NEXUS and the Canadian Cervical Spine Rule as a Screening Tool for Computed Tomography Evaluation in Patients with Cervical Spine Injury

경추 손상 환자에서 전산화 단층 촬영 시행을 위한 임상적 기준 : NEXUS 기준과 Canadian cervical spine rule

  • Choi, Yang Hwan (Department of Emergency Medicine, Yonsei University College of Medicine) ;
  • Cho, Junho (Department of Emergency Medicine, Yonsei University College of Medicine) ;
  • Choa, Minhong (Department of Emergency Medicine, Yonsei University College of Medicine) ;
  • Park, Yoo Seok (Department of Emergency Medicine, Yonsei University College of Medicine) ;
  • Chung, Hyun Soo (Department of Emergency Medicine, Yonsei University College of Medicine) ;
  • Chung, Sung Pil (Department of Emergency Medicine, Yonsei University College of Medicine)
  • 최양환 (연세대학교 의과대학 응급의학교실) ;
  • 조준호 (연세대학교 의과대학 응급의학교실) ;
  • 좌민홍 (연세대학교 의과대학 응급의학교실) ;
  • 박유석 (연세대학교 의과대학 응급의학교실) ;
  • 정현수 (연세대학교 의과대학 응급의학교실) ;
  • 정성필 (연세대학교 의과대학 응급의학교실)
  • Received : 2008.05.16
  • Accepted : 2008.06.10
  • Published : 2008.06.30

Abstract

Purpose: National Emergency X-Radiography Utilization Study (NEXUS) criteria and the Canadian Cervical Spine rule (CCR) are commonly used in cervical trauma patients to determine whether a plain cervical X-ray should be performed.
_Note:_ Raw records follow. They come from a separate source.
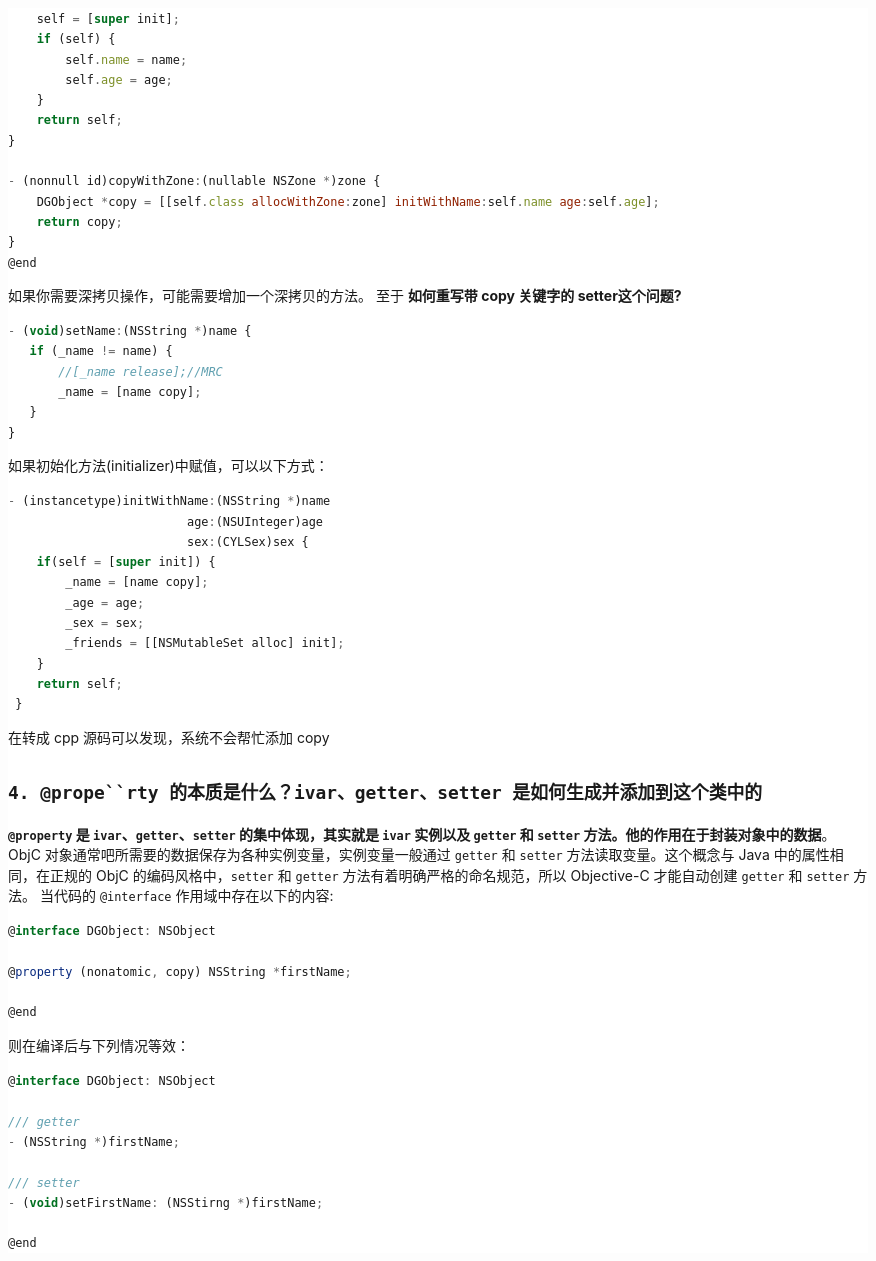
 ```jsx
    self = [super init];
    if (self) {
        self.name = name;
        self.age = age;
    }
    return self;
}

- (nonnull id)copyWithZone:(nullable NSZone *)zone {
    DGObject *copy = [[self.class allocWithZone:zone] initWithName:self.name age:self.age];
    return copy;
}
@end
```
如果你需要深拷贝操作，可能需要增加一个深拷贝的方法。
至于 **如何重写带 copy 关键字的 setter这个问题?** 
```jsx
- (void)setName:(NSString *)name {
   if (_name != name) {
       //[_name release];//MRC
       _name = [name copy];
   }
}
```
如果初始化方法(initializer)中赋值，可以以下方式：
```jsx
- (instancetype)initWithName:(NSString *)name 
   						 age:(NSUInteger)age 
   						 sex:(CYLSex)sex {
	if(self = [super init]) {
		_name = [name copy];
        _age = age;
        _sex = sex;
        _friends = [[NSMutableSet alloc] init];
	}
	return self;
 }
```
在转成 cpp 源码可以发现，系统不会帮忙添加 copy
## `4. @prope``rty 的本质是什么？ivar、getter、setter 是如何生成并添加到这个类中的`
**`@property` 是 `ivar`、`getter`、`setter` 的集中体现，其实就是 `ivar` 实例以及 `getter` 和 `setter` 方法。他的作用在于封装对象中的数据**。ObjC 对象通常吧所需要的数据保存为各种实例变量，实例变量一般通过 `getter` 和 `setter` 方法读取变量。这个概念与 Java 中的属性相同，在正规的 ObjC 的编码风格中，`setter` 和 `getter` 方法有着明确严格的命名规范，所以 Objective-C 才能自动创建 `getter` 和 `setter` 方法。
当代码的 `@interface` 作用域中存在以下的内容:
```jsx
@interface DGObject: NSObject

@property (nonatomic, copy) NSString *firstName;

@end
```
则在编译后与下列情况等效：
```jsx
@interface DGObject: NSObject

/// getter
- (NSString *)firstName;

/// setter
- (void)setFirstName: (NSStirng *)firstName;

@end
``` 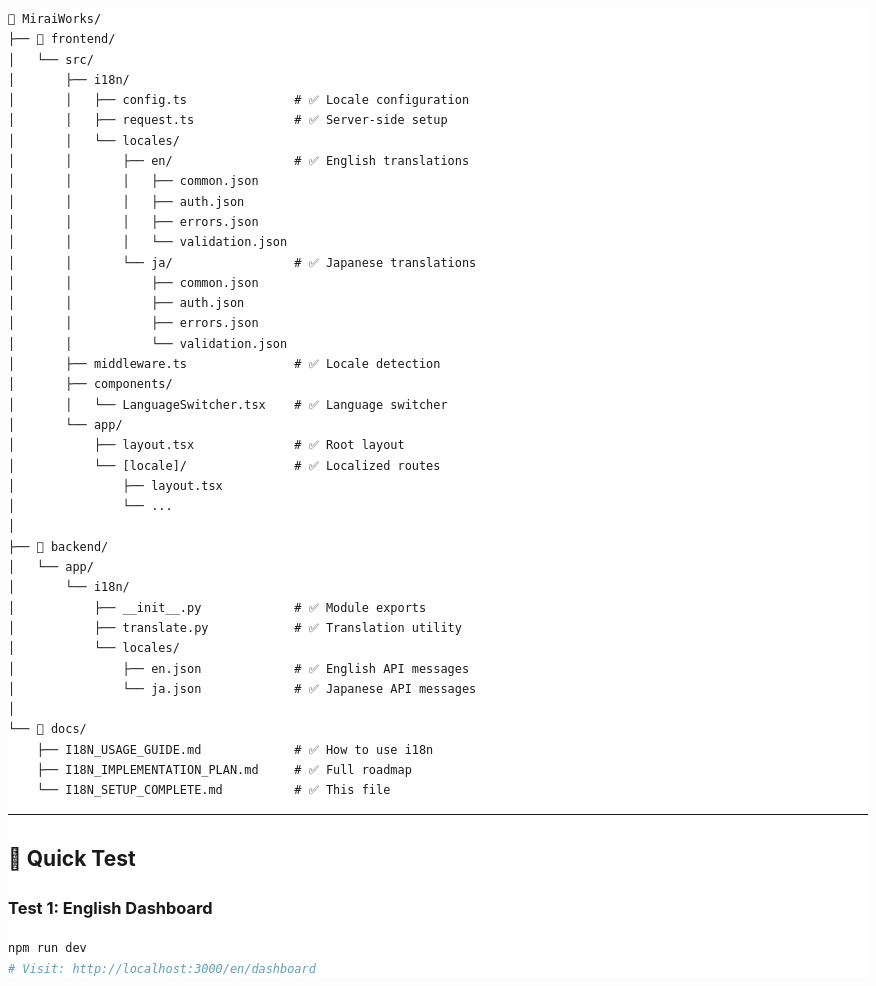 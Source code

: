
 ```
📁 MiraiWorks/
├── 📁 frontend/
│   └── src/
│       ├── i18n/
│       │   ├── config.ts               # ✅ Locale configuration
│       │   ├── request.ts              # ✅ Server-side setup
│       │   └── locales/
│       │       ├── en/                 # ✅ English translations
│       │       │   ├── common.json
│       │       │   ├── auth.json
│       │       │   ├── errors.json
│       │       │   └── validation.json
│       │       └── ja/                 # ✅ Japanese translations
│       │           ├── common.json
│       │           ├── auth.json
│       │           ├── errors.json
│       │           └── validation.json
│       ├── middleware.ts               # ✅ Locale detection
│       ├── components/
│       │   └── LanguageSwitcher.tsx    # ✅ Language switcher
│       └── app/
│           ├── layout.tsx              # ✅ Root layout
│           └── [locale]/               # ✅ Localized routes
│               ├── layout.tsx
│               └── ...
│
├── 📁 backend/
│   └── app/
│       └── i18n/
│           ├── __init__.py             # ✅ Module exports
│           ├── translate.py            # ✅ Translation utility
│           └── locales/
│               ├── en.json             # ✅ English API messages
│               └── ja.json             # ✅ Japanese API messages
│
└── 📁 docs/
    ├── I18N_USAGE_GUIDE.md             # ✅ How to use i18n
    ├── I18N_IMPLEMENTATION_PLAN.md     # ✅ Full roadmap
    └── I18N_SETUP_COMPLETE.md          # ✅ This file
```

---

## 🧪 Quick Test

### **Test 1: English Dashboard**
```bash
npm run dev
# Visit: http://localhost:3000/en/dashboard
```
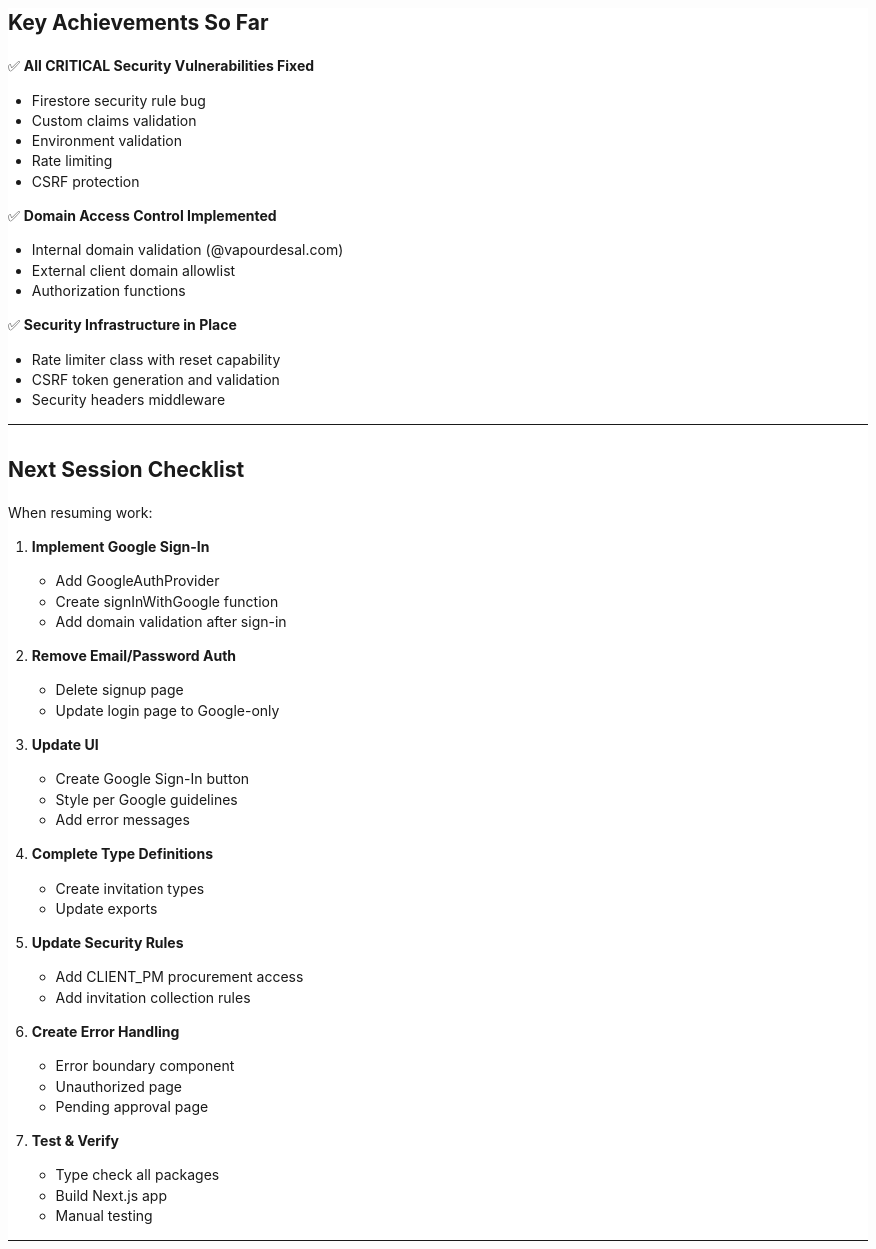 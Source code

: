 
## Key Achievements So Far

✅ **All CRITICAL Security Vulnerabilities Fixed**
- Firestore security rule bug
- Custom claims validation
- Environment validation
- Rate limiting
- CSRF protection

✅ **Domain Access Control Implemented**
- Internal domain validation (@vapourdesal.com)
- External client domain allowlist
- Authorization functions

✅ **Security Infrastructure in Place**
- Rate limiter class with reset capability
- CSRF token generation and validation
- Security headers middleware

---

## Next Session Checklist

When resuming work:

1. **Implement Google Sign-In**
   - Add GoogleAuthProvider
   - Create signInWithGoogle function
   - Add domain validation after sign-in

2. **Remove Email/Password Auth**
   - Delete signup page
   - Update login page to Google-only

3. **Update UI**
   - Create Google Sign-In button
   - Style per Google guidelines
   - Add error messages

4. **Complete Type Definitions**
   - Create invitation types
   - Update exports

5. **Update Security Rules**
   - Add CLIENT_PM procurement access
   - Add invitation collection rules

6. **Create Error Handling**
   - Error boundary component
   - Unauthorized page
   - Pending approval page

7. **Test & Verify**
   - Type check all packages
   - Build Next.js app
   - Manual testing

--- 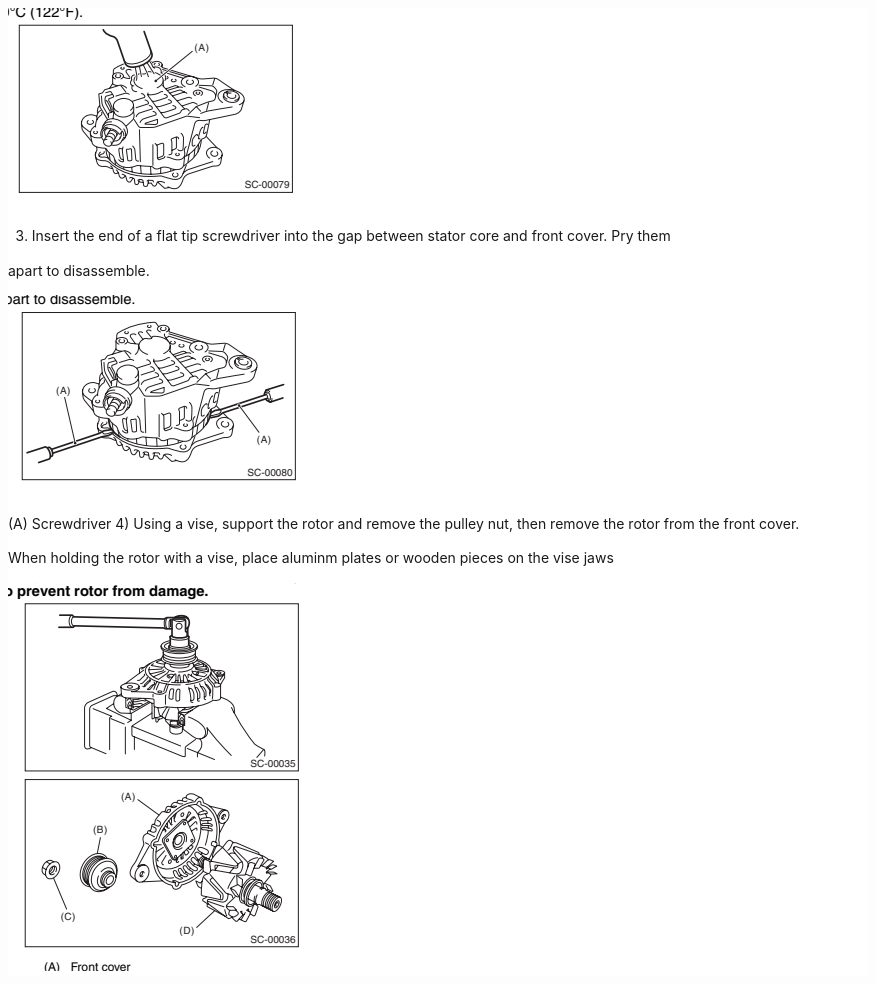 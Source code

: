 ![16_image_4.png](16_image_4.png)

3) Insert the end of a flat tip screwdriver into the gap between stator core and front cover. Pry them

apart to disassemble.

![17_image_0.png](17_image_0.png)

(A) Screwdriver 4) Using a vise, support the rotor and remove the pulley nut, then remove the rotor from the front cover.

When holding the rotor with a vise, place aluminm plates or wooden pieces on the vise jaws

![17_image_3.png](17_image_3.png)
However, plain cervical X-rays are so inaccurate that cervical spine computed tomography (CT) is often considered as a screening test. We studied the usefulness of the NEXUS criteria and the CCR for determining the need for a CT evaluation in the emergency department (ED). Methods: This prospective observational study was conducted from January 2007 to March 2008. Plain X-ray and CT scans of the cervical spine were performed on blunt trauma patients with neck pain. The relevancy of CT was examined using the NEXUS criteria and the CCR. Sensitivity, specificity, positive predicted value, and negative predicted value analyses were performed to diagnose the cervical spine injury. Results: During the study period, 284 patients were enrolled in this study. The sensitivity, specificity, positive predicted value, and negative predicted value of the NEXUS criteria were 87.5%, 1.1%, 5.0%, and 60.0% respectively, while those of the CCR were 87.5%, 8.2%, 5.3%, and 91.6%. There were two missed fracture cases when the NEXUS criteria and the CCR were applied independently, however, no cases were missed when both were applied. Conclusion: This study suggests the NEXUS and the CCR in combination can be used as a guide to CT evaluation for cervical spine injury in the ED.